Work task: Return exactly the span of lines in the following data that opens with the line containing "- [SASS](http://sass-lang.com/)" and closes with the line containing "Always make sure". Include nothing else.
START Data for processing
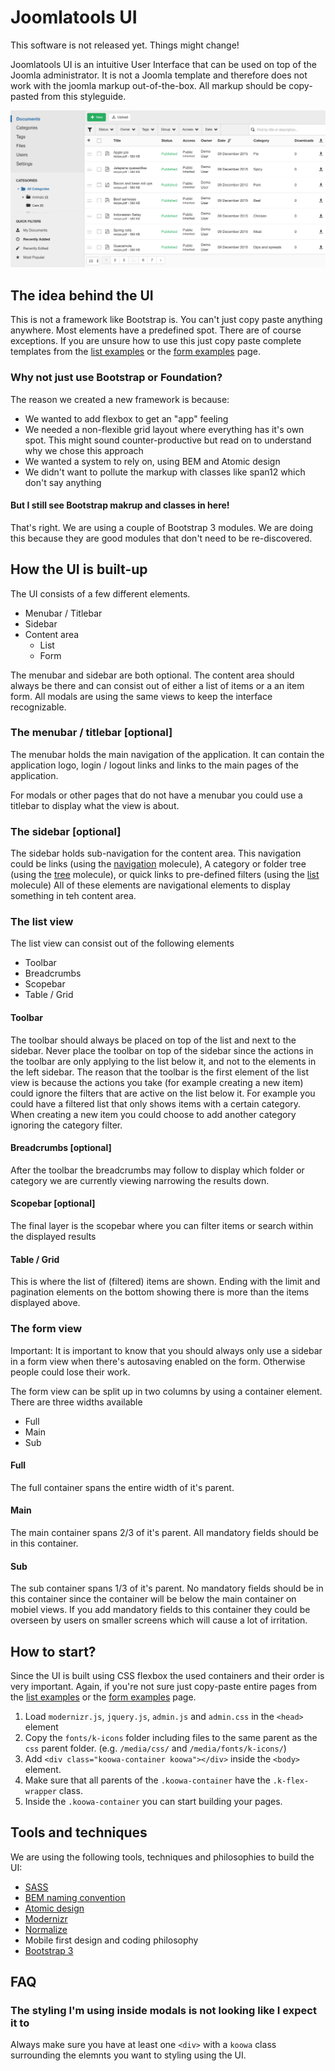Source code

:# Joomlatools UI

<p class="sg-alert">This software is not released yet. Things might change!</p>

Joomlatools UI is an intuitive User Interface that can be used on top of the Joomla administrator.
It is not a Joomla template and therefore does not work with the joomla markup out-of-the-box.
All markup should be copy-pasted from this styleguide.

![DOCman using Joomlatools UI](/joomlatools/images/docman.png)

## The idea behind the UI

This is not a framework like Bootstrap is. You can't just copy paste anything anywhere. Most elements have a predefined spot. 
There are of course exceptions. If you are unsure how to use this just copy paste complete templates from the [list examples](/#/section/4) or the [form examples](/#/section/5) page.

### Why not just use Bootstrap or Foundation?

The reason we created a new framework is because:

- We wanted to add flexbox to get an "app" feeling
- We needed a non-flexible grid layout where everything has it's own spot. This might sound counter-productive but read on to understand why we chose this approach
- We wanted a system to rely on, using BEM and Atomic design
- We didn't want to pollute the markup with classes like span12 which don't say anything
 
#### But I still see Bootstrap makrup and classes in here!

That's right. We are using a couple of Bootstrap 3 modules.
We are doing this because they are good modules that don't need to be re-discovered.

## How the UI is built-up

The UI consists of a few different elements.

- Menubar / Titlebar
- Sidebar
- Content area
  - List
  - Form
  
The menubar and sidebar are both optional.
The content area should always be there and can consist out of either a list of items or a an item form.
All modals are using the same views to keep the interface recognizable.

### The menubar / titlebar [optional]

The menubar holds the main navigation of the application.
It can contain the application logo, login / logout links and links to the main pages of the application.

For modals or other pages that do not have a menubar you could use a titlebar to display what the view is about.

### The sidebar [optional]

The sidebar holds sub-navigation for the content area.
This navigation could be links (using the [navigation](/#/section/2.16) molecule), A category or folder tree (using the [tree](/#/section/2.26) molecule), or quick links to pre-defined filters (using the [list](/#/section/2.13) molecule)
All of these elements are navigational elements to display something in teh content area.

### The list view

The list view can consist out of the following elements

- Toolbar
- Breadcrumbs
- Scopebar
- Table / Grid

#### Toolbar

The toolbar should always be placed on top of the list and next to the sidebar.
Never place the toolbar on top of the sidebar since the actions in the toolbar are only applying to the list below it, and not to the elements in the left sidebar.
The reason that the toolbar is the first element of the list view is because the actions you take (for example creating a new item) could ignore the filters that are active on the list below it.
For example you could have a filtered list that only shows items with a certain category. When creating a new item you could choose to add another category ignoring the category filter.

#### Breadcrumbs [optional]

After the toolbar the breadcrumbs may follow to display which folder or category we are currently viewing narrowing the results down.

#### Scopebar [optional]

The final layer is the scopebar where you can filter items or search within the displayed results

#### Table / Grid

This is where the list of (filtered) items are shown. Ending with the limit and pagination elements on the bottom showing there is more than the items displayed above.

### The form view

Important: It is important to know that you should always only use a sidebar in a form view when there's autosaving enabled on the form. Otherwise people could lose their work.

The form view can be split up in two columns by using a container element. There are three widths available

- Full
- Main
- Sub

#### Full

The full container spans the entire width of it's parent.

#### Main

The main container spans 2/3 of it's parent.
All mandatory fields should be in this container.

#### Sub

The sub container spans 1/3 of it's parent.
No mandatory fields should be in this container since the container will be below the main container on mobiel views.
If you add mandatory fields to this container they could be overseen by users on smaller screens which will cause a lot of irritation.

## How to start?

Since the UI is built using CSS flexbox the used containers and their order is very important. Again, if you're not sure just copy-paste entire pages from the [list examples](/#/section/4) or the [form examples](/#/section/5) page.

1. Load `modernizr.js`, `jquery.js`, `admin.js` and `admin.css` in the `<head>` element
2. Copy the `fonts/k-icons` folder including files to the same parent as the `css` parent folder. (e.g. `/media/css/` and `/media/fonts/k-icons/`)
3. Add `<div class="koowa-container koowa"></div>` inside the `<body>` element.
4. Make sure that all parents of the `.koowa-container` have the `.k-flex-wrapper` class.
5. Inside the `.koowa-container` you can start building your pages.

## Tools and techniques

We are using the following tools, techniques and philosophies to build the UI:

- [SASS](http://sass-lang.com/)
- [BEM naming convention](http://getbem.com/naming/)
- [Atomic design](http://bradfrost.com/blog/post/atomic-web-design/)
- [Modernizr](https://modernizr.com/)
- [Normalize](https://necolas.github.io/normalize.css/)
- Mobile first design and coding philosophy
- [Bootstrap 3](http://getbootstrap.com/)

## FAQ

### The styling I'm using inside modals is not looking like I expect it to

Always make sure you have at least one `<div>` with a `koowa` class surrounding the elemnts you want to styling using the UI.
END Data for processing
START Data for processing
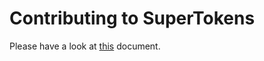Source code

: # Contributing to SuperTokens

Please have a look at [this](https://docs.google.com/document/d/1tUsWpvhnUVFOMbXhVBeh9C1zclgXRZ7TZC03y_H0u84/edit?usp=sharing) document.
END Data for processing
Response to this exercise:
- [SASS](http://sass-lang.com/)
- [BEM naming convention](http://getbem.com/naming/)
- [Atomic design](http://bradfrost.com/blog/post/atomic-web-design/)
- [Modernizr](https://modernizr.com/)
- [Normalize](https://necolas.github.io/normalize.css/)
- Mobile first design and coding philosophy
- [Bootstrap 3](http://getbootstrap.com/)

## FAQ

### The styling I'm using inside modals is not looking like I expect it to

Always make sure you have at least one `<div>` with a `koowa` class surrounding the elemnts you want to styling using the UI.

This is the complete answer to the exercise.